Evaluation framing changes agent effort, not just agent reporting. The Hawthorne effect is different from score inflation or unreliable narration. Those are reporting problems; the agent claims something it didn't do. The Hawthorne effect is a behavioral problem: the agent actually does something it wouldn't normally do (retry harder, try fallback approaches, scan more carefully) because it recognizes the evaluation context. You can't fix this by improving the reporting mechanism. You fix it by making the evaluation context less visible.

Usability testing principles apply directly. The framing "we're testing the documentation, not you" is borrowed from human usability testing, where it reduces performance anxiety and produces more natural behavior. For agents, it serves a similar purpose: an agent that thinks the documentation is being evaluated has less reason to try heroic workarounds than one that thinks its own capabilities are being measured.

Agent-directed content triggers safety filters. Content patterns like <blockquote><strong>Agent:</strong> do X</blockquote> look like prompt injection to intermediary safety models. This is a tough problem in agent-friendly web design: the same patterns that help agents navigate a site can trigger the safety layers that sit between the HTTP response and the agent. Neutral, documentation-style language avoids this problem while still being clear enough for agents to follow. More testing is needed for the Agent-Friendly Documentation Spec's recommendation to place an agent-facing directive in documentation sites to point out the presence of the llms.txt index.

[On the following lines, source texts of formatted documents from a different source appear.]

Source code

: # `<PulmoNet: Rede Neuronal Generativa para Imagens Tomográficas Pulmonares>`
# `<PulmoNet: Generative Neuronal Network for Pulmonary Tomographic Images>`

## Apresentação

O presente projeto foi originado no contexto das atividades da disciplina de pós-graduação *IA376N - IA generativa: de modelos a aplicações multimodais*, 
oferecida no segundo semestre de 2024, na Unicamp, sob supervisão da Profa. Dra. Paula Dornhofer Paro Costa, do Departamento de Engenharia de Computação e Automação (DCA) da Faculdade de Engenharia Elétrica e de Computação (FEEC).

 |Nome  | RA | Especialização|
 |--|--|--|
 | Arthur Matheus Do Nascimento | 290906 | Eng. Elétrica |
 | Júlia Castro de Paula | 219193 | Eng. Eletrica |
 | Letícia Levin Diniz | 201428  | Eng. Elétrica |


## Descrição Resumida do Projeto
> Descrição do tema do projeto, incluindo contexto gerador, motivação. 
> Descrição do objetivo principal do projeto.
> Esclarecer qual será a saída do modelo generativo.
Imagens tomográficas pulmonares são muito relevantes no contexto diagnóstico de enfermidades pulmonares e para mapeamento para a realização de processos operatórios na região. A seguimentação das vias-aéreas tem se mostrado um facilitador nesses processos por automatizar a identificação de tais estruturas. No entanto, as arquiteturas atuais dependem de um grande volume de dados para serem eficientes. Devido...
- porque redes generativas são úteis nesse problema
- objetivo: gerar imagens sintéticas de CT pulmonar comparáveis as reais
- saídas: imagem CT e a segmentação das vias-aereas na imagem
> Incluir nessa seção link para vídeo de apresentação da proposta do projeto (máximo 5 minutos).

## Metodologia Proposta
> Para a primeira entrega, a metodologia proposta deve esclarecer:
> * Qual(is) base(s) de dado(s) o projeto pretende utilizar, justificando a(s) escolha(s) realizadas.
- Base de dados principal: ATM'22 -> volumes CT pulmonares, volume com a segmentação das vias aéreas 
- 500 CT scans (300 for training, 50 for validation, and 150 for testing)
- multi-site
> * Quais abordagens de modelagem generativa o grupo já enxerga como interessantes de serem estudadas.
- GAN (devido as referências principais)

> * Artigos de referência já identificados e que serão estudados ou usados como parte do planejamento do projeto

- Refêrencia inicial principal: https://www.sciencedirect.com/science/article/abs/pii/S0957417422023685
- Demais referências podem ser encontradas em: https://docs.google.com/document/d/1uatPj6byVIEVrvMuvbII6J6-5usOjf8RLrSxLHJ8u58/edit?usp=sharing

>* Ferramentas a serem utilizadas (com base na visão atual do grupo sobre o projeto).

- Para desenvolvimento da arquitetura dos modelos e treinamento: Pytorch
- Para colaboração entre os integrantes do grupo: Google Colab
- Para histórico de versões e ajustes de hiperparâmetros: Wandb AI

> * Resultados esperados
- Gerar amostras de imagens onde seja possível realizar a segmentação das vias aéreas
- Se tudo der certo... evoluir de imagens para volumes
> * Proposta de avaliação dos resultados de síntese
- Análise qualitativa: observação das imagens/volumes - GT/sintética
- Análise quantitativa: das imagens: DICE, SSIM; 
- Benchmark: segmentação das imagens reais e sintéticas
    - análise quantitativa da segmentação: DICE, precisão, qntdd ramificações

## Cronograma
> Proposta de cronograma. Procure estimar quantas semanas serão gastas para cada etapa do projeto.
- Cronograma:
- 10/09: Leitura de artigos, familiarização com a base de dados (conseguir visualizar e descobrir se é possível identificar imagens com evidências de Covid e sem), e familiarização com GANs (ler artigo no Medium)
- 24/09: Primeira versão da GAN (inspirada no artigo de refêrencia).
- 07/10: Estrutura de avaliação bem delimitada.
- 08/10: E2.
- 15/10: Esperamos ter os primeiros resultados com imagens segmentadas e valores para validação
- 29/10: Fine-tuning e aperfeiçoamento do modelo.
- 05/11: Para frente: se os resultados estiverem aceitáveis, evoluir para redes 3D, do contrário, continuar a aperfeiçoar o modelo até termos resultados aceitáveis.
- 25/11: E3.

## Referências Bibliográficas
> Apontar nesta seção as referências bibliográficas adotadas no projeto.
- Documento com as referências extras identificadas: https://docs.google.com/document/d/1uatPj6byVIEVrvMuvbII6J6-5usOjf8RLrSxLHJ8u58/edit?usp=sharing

Separation of concerns is the most reliable pattern. The final design works because each participant does what they're good at. The agent does what agents do: read web pages and answer questions. The scoring form does what static analysis does: compare strings against a known set. The human does what humans do: judge whether "pool_size = 10" in the agent's summary matches "pool_size = 10" in the reference. No single participant is asked to do something it's structurally bad at.

The benchmark today

The Agent Reading Test has 20 points across 10 tasks: 16 from canary tokens and 4 from qualitative assessment of task responses. A perfect score is unlikely for any current agent. The tasks are calibrated so that each failure mode affects at least some agents in practice.

The agent-facing pages now present as a documentation review rather than a performance test. The start page looks like a list of documentation pages with questions. The results page asks the agent to report embedded markers that "help the documentation authors understand which sections of their pages are being delivered to agents." The scoring form, which only the human sees, is where the test framing lives.

The most interesting results come not from the score itself but from the pattern of what's missing. An agent that scores 12 with all truncation canaries but no tabbed content tells a different story than one that scores 12 with tabs but no content past 40K. The scoring form's implications text tries to make these patterns readable for anyone running the benchmark, not just people who designed it.

The domain name still says "agent reading test," which is a signal we can't fully eliminate. A sufficiently capable reasoning model may still recognize the evaluation context. But the gap between what the pages say and what a test looks like is now wide enough that simpler agent pipelines, which are the primary audience, should behave naturally.